Assignment →
Please print the entries below exactly, from the line with "dissolved tract geometries" through the line with "($n \leq 9$ methods)", including both of those lines and leaving out all others.
:::::
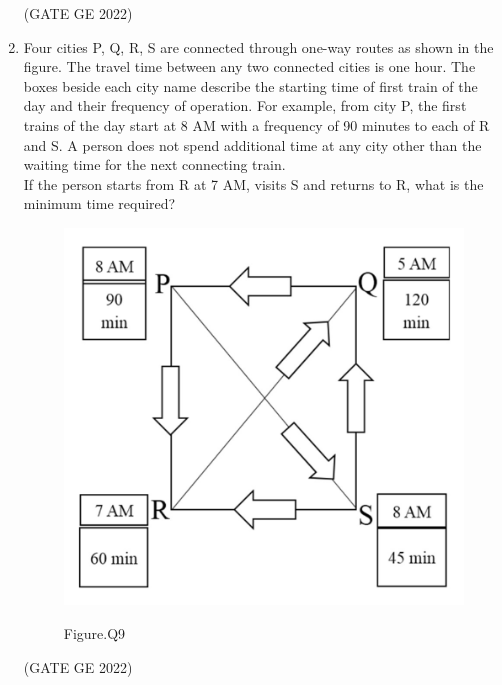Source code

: \documentclass[journal,12pt,onecolumn]{IEEEtran}
\theoremstyle{remark}
\begin{document}
\begin{enumerate}
\hfill (GATE GE 2022)

\begin{enumerate}
\end{enumerate}

\item Four cities P, Q, R, S are connected through one-way routes as shown in the figure. The travel time between any two connected cities is one hour. The boxes beside each city name describe the starting time of first train of the day and their frequency of operation. For example, from city P, the first trains of the day start at 8 AM with a frequency of 90 minutes to each of R and S. A person does not spend additional time at any city other than the waiting time for the next connecting train. \\
If the person starts from R at 7 AM, visits S and returns to R, what is the minimum time required?
\begin{figure}[H]
    \centering
    \includegraphics[width=0.4\columnwidth]{figs/fig_9.png}
    \label{fig:question9}
    \caption*{Figure.Q9}
\end{figure}

\hfill (GATE GE 2022)

\begin{enumerate}
\end{enumerate}


\end{enumerate}
\end{document}
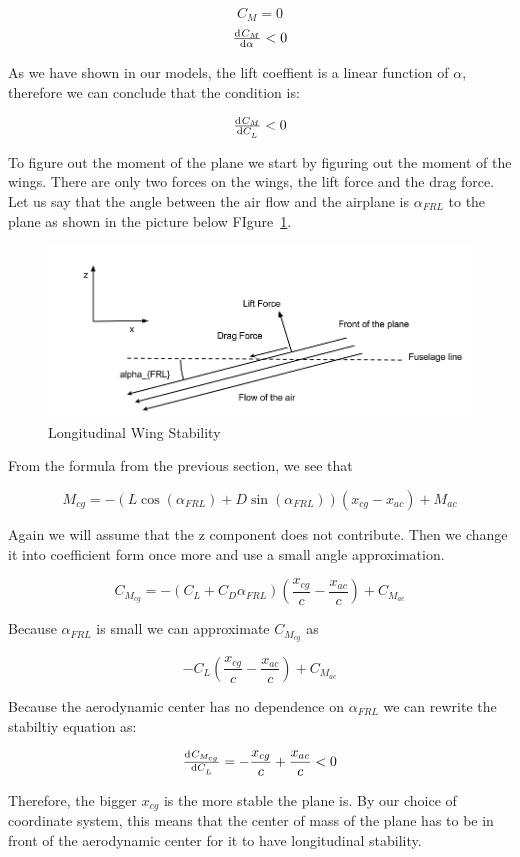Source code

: \begin{equation}
C_M = 0
\end{equation}
\begin{equation}
\od{C_M}{\alpha} < 0
\label{eq:long_stability}
\end{equation}

As we have shown in our models, the lift coeffient is a linear function of $\alpha$, therefore
we can conclude that the condition is:

\[\od{C_M}{C_L} < 0 \]

To figure out the moment of the plane we start by figuring out the moment of the wings.
There are only two forces on the wings, the lift force and the drag force. Let us say
that the angle between the air flow and the airplane is $\alpha_{FRL}$ to the plane as shown in the picture below 
FIgure~\ref{fig:longitudinal_stability1}.

\begin{figure}[hl]
  \centering
    \includegraphics[scale=.5]{figures/longitudinal_stability1.png}
    \caption{Longitudinal Wing Stability}
  \label{fig:longitudinal_stability1}
\end{figure}

From the formula from the previous section, we see that 

\[M_{cg}  = -(L\cos(\alpha_{FRL}) + D\sin(\alpha_{FRL}))(x_{cg} - x_{ac}) + M_{ac}\]

Again we will assume that the z component does not contribute. Then we change it into
coefficient form once more and use a small angle approximation.

\[ C_{M_{cg}} = -(C_{L} + C_D \alpha_{FRL}) (\frac{x_{cg}}{c} - \frac{x_{ac}}{c}) + C_{M_{ac}} \]

Because $\alpha_{FRL}$ is small we can approximate $C_{M_{cg}}$ as

\[-C_L (\frac{x_{cg}}{c} - \frac{x_{ac}}{c}) + C_{M_{ac}} \]

Because the aerodynamic center has no dependence on $\alpha_{FRL}$ we can rewrite the
stabiltiy equation as:

\[\od{C_{M_{cg}}}{C_L} = - \frac{x_{cg}}{c} + \frac{x_{ac}}{c} < 0\]

Therefore, the bigger $x_{cg}$ is the more stable the plane is. By our choice of coordinate system,
this means that the center of mass of the plane has to be in front of the aerodynamic center for it to have
longitudinal stability.

              

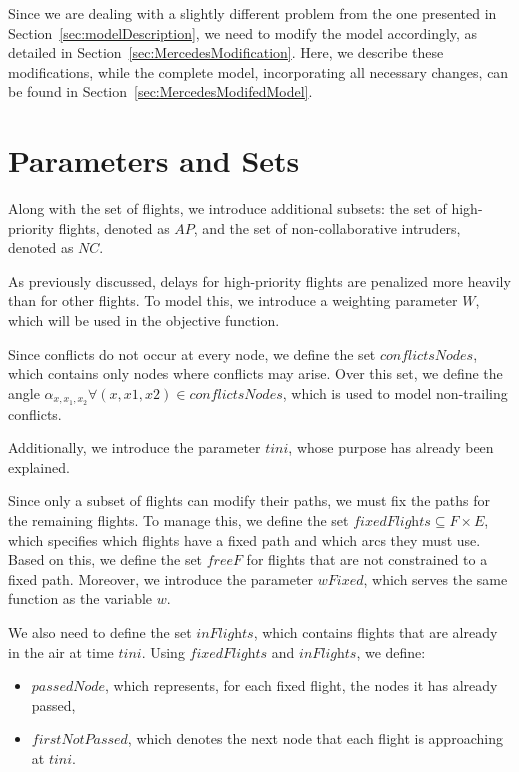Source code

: \documentclass[../thesis.tex]{subfiles}
\begin{document}
Since we are dealing with a slightly different problem from the one presented in Section~\ref{sec:modelDescription}, we need to modify the model accordingly, as detailed in Section~\ref{sec:MercedesModification}.  
Here, we describe these modifications, while the complete model, incorporating all necessary changes, can be found in Section~\ref{sec:MercedesModifedModel}.

\section{Parameters and Sets}

Along with the set of flights, we introduce additional subsets: the set of high-priority flights, denoted as \( AP \), and the set of non-collaborative intruders, denoted as \( NC \).  

As previously discussed, delays for high-priority flights are penalized more heavily than for other flights. To model this, we introduce a weighting parameter \( W \), which will be used in the objective function.  

Since conflicts do not occur at every node, we define the set \( \textit{conflictsNodes} \), which contains only nodes where conflicts may arise. Over this set, we define the angle \( \alpha_{x,x_1,x_2} \forall (x,x1,x2)\in conflictsNodes \), which is used to model non-trailing conflicts.  

Additionally, we introduce the parameter \( tini \), whose purpose has already been explained.  

Since only a subset of flights can modify their paths, we must fix the paths for the remaining flights. To manage this, we define the set \( \textit{fixedFlights} \subseteq F \times E \), which specifies which flights have a fixed path and which arcs they must use. Based on this, we define the set \( \textit{freeF} \) for flights that are not constrained to a fixed path. 
Moreover, we introduce the parameter \( wFixed \), which serves the same function as the variable \( w \).  

We also need to define the set \( \textit{inFlights} \), which contains flights that are already in the air at time \( tini \). Using \( \textit{fixedFlights} \) and \( \textit{inFlights} \), we define:  
\begin{itemize}
    \item \( \textit{passedNode} \), which represents, for each fixed flight, the nodes it has already passed,  
    \item  \( \textit{firstNotPassed} \), which denotes the next node that each flight is approaching at \( tini \).  
\end{itemize}
\end{document}
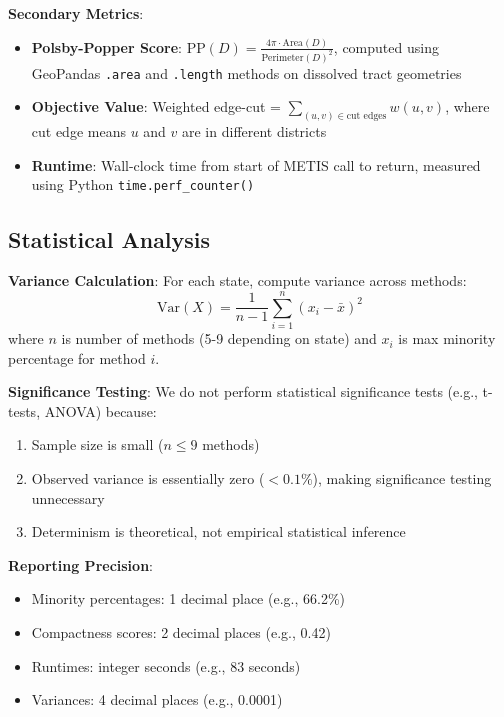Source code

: \textbf{Secondary Metrics}:
\begin{itemize}
    \item \textbf{Polsby-Popper Score}: $\text{PP}(D) = \frac{4\pi \cdot \text{Area}(D)}{\text{Perimeter}(D)^2}$, computed using GeoPandas \texttt{.area} and \texttt{.length} methods on dissolved tract geometries

    \item \textbf{Objective Value}: Weighted edge-cut = $\sum_{(u,v) \in \text{cut edges}} w(u,v)$, where cut edge means $u$ and $v$ are in different districts

    \item \textbf{Runtime}: Wall-clock time from start of METIS call to return, measured using Python \texttt{time.perf\_counter()}
\end{itemize}

\subsection{Statistical Analysis}

\textbf{Variance Calculation}:
For each state, compute variance across methods:
\[
\text{Var}(X) = \frac{1}{n-1} \sum_{i=1}^{n} (x_i - \bar{x})^2
\]
where $n$ is number of methods (5-9 depending on state) and $x_i$ is max minority percentage for method $i$.

\textbf{Significance Testing}:
We do not perform statistical significance tests (e.g., t-tests, ANOVA) because:
\begin{enumerate}
    \item Sample size is small ($n \leq 9$ methods)
    \item Observed variance is essentially zero ($< 0.1\%$), making significance testing unnecessary
    \item Determinism is theoretical, not empirical statistical inference
\end{enumerate}

\textbf{Reporting Precision}:
\begin{itemize}
    \item Minority percentages: 1 decimal place (e.g., 66.2\%)
    \item Compactness scores: 2 decimal places (e.g., 0.42)
    \item Runtimes: integer seconds (e.g., 83 seconds)
    \item Variances: 4 decimal places (e.g., 0.0001)
\end{itemize}

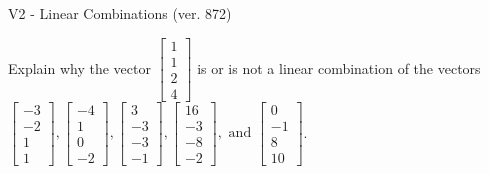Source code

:\begin{exercise}
  \begin{exerciseTitle}V2 - Linear Combinations (ver. 872)\end{exerciseTitle}
  \begin{exerciseStatement}
    Explain why the vector \(\left[\begin{array}{c}
1 \\
1 \\
2 \\
4
\end{array}\right]\)  is or is not a linear 
	combination of the vectors \(\left[\begin{array}{c}
-3 \\
-2 \\
1 \\
1
\end{array}\right] , \left[\begin{array}{c}
-4 \\
1 \\
0 \\
-2
\end{array}\right] , \left[\begin{array}{c}
3 \\
-3 \\
-3 \\
-1
\end{array}\right] , \left[\begin{array}{c}
16 \\
-3 \\
-8 \\
-2
\end{array}\right] , \text{ and } \left[\begin{array}{c}
0 \\
-1 \\
8 \\
10
\end{array}\right]\).
	



\end{exerciseStatement}
\end{exercise}
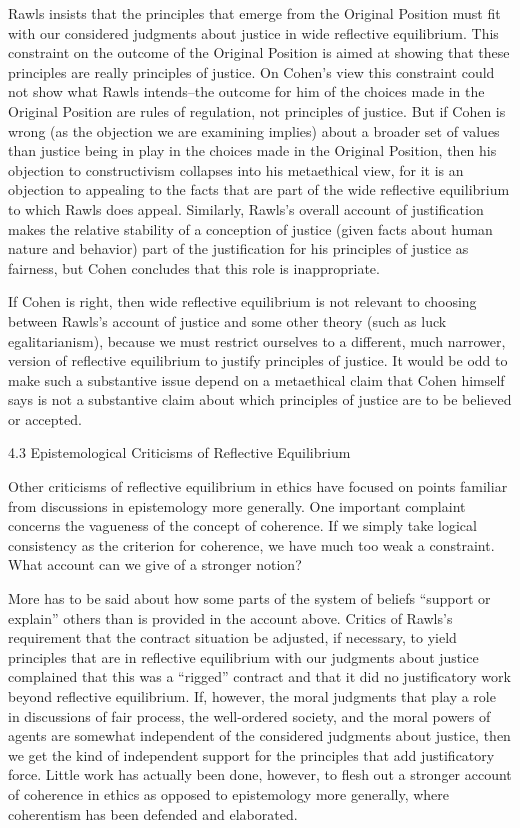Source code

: \documentclass[]{article}
\begin{document}
Rawls insists that the principles that emerge from the Original Position
must fit with our considered judgments about justice in wide reflective
equilibrium. This constraint on the outcome of the Original Position is
aimed at showing that these principles are really principles of justice.
On Cohen's view this constraint could not show what Rawls intends--the
outcome for him of the choices made in the Original Position are rules
of regulation, not principles of justice. But if Cohen is wrong (as the
objection we are examining implies) about a broader set of values than
justice being in play in the choices made in the Original Position, then
his objection to constructivism collapses into his metaethical view, for
it is an objection to appealing to the facts that are part of the wide
reflective equilibrium to which Rawls does appeal. Similarly, Rawls's
overall account of justification makes the relative stability of a
conception of justice (given facts about human nature and behavior) part
of the justification for his principles of justice as fairness, but
Cohen concludes that this role is inappropriate.

If Cohen is right, then wide reflective equilibrium is not relevant to
choosing between Rawls's account of justice and some other theory (such
as luck egalitarianism), because we must restrict ourselves to a
different, much narrower, version of reflective equilibrium to justify
principles of justice. It would be odd to make such a substantive issue
depend on a metaethical claim that Cohen himself says is not a
substantive claim about which principles of justice are to be believed
or accepted.

\protect\hypertarget{EpiCriRefEqu}{}{4.3 Epistemological Criticisms of
Reflective Equilibrium}

Other criticisms of reflective equilibrium in ethics have focused on
points familiar from discussions in epistemology more generally. One
important complaint concerns the vagueness of the concept of coherence.
If we simply take logical consistency as the criterion for coherence, we
have much too weak a constraint. What account can we give of a stronger
notion?

More has to be said about how some parts of the system of beliefs
``support or explain'' others than is provided in the account above.
Critics of Rawls's requirement that the contract situation be adjusted,
if necessary, to yield principles that are in reflective equilibrium
with our judgments about justice complained that this was a ``rigged''
contract and that it did no justificatory work beyond reflective
equilibrium. If, however, the moral judgments that play a role in
discussions of fair process, the well-ordered society, and the moral
powers of agents are somewhat independent of the considered judgments
about justice, then we get the kind of independent support for the
principles that add justificatory force. Little work has actually been
done, however, to flesh out a stronger account of coherence in ethics as
opposed to epistemology more generally, where coherentism has been
defended and elaborated.
\end{document}
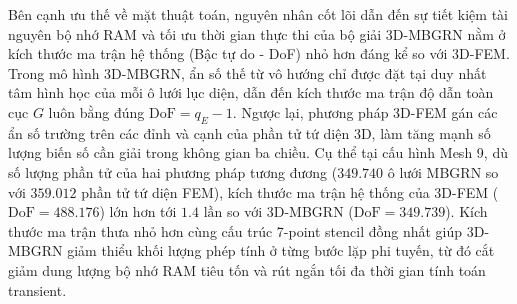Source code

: \begin{table}[htbp]
\caption{Memory Usage and Execution Time Comparison Between 3D-MBGRN and 3D-FEM Across 9 Mesh Configurations}
\label{tab:computational_cost_comparison}
\centering
{}
\end{table}

Bên cạnh ưu thế về mặt thuật toán, nguyên nhân cốt lõi dẫn đến sự tiết kiệm tài nguyên bộ nhớ RAM và tối ưu thời gian thực thi của bộ giải 3D-MBGRN nằm ở kích thước ma trận hệ thống (Bậc tự do - DoF) nhỏ hơn đáng kể so với 3D-FEM. Trong mô hình 3D-MBGRN, ẩn số thế từ vô hướng chỉ được đặt tại duy nhất tâm hình học của mỗi ô lưới lục diện, dẫn đến kích thước ma trận độ dẫn toàn cục $G$ luôn bằng đúng $\text{DoF} = q_E - 1$. Ngược lại, phương pháp 3D-FEM gán các ẩn số trường trên các đỉnh và cạnh của phần tử tứ diện 3D, làm tăng mạnh số lượng biến số cần giải trong không gian ba chiều. Cụ thể tại cấu hình Mesh 9, dù số lượng phần tử của hai phương pháp tương đương ($349.740$ ô lưới MBGRN so với $359.012$ phần tử tứ diện FEM), kích thước ma trận hệ thống của 3D-FEM ($\text{DoF} = 488.176$) lớn hơn tới $1.4\text{ lần}$ so với 3D-MBGRN ($\text{DoF} = 349.739$). Kích thước ma trận thưa nhỏ hơn cùng cấu trúc 7-point stencil đồng nhất giúp 3D-MBGRN giảm thiểu khối lượng phép tính ở từng bước lặp phi tuyến, từ đó cắt giảm dung lượng bộ nhớ RAM tiêu tốn và rút ngắn tối đa thời gian tính toán transient.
:::::
Result →
    \item \textbf{Polsby-Popper Score}: $\text{PP}(D) = \frac{4\pi \cdot \text{Area}(D)}{\text{Perimeter}(D)^2}$, computed using GeoPandas \texttt{.area} and \texttt{.length} methods on dissolved tract geometries

    \item \textbf{Objective Value}: Weighted edge-cut = $\sum_{(u,v) \in \text{cut edges}} w(u,v)$, where cut edge means $u$ and $v$ are in different districts

    \item \textbf{Runtime}: Wall-clock time from start of METIS call to return, measured using Python \texttt{time.perf\_counter()}
\end{itemize}

\subsection{Statistical Analysis}

\textbf{Variance Calculation}:
For each state, compute variance across methods:
\[
\text{Var}(X) = \frac{1}{n-1} \sum_{i=1}^{n} (x_i - \bar{x})^2
\]
where $n$ is number of methods (5-9 depending on state) and $x_i$ is max minority percentage for method $i$.

\textbf{Significance Testing}:
We do not perform statistical significance tests (e.g., t-tests, ANOVA) because:
\begin{enumerate}
    \item Sample size is small ($n \leq 9$ methods)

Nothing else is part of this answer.